* Problem statement *
Go through the entries below and return every line that contains "easy".

Input records Block Start

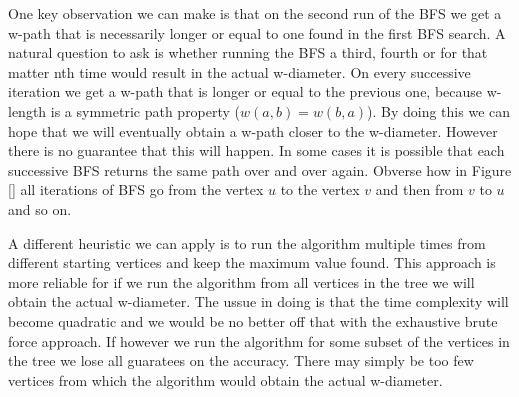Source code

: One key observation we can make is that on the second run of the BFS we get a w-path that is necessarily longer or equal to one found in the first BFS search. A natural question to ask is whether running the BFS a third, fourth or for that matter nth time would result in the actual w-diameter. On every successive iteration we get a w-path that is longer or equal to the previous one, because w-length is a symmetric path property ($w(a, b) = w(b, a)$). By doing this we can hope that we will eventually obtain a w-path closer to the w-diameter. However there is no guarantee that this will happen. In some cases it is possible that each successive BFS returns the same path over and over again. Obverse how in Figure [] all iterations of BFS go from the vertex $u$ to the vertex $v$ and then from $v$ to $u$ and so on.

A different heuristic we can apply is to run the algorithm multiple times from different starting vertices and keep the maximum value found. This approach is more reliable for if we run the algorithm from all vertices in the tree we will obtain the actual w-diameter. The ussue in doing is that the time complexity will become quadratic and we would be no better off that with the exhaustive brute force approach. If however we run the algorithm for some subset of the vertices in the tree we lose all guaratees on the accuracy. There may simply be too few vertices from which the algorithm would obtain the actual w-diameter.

Input records Block End
Input records Block Start

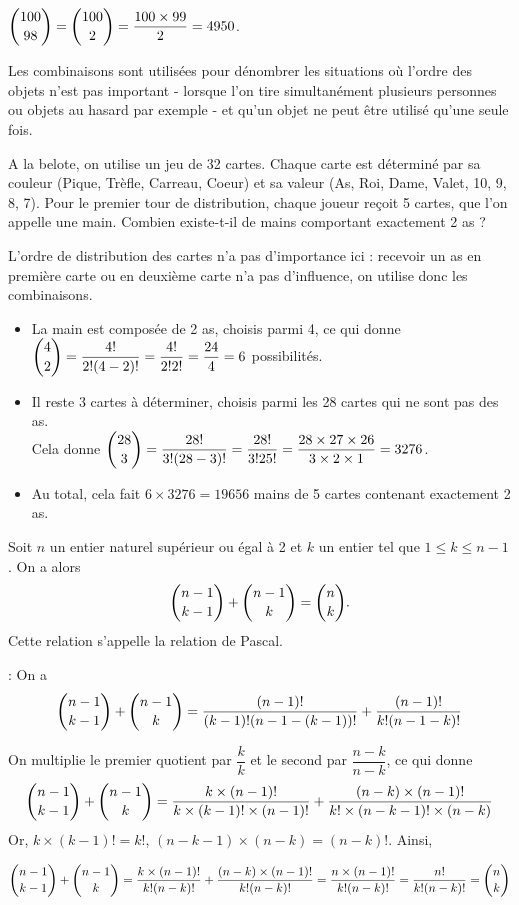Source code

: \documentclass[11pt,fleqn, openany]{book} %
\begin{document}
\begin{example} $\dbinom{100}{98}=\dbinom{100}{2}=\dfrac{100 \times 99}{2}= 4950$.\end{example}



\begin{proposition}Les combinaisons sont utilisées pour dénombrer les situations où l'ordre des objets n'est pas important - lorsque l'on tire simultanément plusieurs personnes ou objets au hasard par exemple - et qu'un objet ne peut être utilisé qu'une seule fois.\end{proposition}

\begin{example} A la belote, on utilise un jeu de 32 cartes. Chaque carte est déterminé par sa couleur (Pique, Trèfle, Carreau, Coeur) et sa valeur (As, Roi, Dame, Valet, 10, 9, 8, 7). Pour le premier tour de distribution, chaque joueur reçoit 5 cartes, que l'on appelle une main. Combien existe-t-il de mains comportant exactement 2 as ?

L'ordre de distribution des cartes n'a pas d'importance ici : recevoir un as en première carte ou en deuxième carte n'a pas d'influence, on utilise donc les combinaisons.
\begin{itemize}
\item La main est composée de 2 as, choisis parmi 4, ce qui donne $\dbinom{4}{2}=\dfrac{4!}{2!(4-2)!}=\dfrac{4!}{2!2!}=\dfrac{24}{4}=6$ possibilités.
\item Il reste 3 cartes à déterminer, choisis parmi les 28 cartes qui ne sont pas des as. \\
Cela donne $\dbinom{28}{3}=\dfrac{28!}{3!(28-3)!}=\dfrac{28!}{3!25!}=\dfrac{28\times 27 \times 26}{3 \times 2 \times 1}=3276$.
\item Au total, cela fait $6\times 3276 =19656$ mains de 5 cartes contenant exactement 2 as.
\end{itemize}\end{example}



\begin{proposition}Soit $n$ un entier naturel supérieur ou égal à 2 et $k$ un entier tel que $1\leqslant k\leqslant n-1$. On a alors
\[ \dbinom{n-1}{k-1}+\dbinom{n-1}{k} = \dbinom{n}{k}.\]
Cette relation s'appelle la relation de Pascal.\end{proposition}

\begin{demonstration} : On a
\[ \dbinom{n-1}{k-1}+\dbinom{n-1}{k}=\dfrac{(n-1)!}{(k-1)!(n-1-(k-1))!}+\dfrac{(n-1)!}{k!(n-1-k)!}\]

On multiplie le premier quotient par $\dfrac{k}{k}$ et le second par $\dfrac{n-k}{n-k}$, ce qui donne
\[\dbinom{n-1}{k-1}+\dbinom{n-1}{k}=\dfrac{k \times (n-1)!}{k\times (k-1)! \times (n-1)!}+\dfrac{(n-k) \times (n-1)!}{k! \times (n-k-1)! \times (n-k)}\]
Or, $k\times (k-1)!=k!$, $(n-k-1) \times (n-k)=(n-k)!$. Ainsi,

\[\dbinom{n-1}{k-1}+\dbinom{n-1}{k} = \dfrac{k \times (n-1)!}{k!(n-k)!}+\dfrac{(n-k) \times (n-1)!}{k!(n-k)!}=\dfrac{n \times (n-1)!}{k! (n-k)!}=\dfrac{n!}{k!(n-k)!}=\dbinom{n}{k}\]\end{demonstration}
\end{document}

Input records Block End
Input records Block Start

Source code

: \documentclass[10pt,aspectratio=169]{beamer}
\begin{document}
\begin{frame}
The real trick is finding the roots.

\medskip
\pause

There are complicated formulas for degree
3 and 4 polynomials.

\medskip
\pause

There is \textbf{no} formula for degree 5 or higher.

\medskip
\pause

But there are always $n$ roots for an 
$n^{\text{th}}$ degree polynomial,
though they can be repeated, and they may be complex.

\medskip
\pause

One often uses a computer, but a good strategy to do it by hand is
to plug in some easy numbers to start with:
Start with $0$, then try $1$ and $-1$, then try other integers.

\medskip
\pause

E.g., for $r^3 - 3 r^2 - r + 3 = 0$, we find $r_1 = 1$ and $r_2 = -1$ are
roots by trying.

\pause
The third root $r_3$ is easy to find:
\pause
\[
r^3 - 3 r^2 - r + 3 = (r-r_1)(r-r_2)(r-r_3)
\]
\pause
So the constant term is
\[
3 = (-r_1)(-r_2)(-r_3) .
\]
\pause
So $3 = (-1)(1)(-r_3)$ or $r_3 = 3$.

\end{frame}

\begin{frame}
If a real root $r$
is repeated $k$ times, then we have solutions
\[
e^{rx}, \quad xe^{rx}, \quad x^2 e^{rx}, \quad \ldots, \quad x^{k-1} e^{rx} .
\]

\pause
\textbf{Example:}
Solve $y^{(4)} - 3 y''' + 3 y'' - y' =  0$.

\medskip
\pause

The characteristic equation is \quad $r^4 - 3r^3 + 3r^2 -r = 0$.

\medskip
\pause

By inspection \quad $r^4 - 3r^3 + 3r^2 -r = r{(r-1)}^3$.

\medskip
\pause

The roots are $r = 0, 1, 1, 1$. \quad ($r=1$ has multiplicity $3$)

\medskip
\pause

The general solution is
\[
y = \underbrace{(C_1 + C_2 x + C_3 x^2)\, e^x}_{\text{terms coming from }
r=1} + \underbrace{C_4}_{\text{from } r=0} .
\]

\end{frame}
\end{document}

Input records Block End

* Answer below *
to plug in some easy numbers to start with:
The third root $r_3$ is easy to find:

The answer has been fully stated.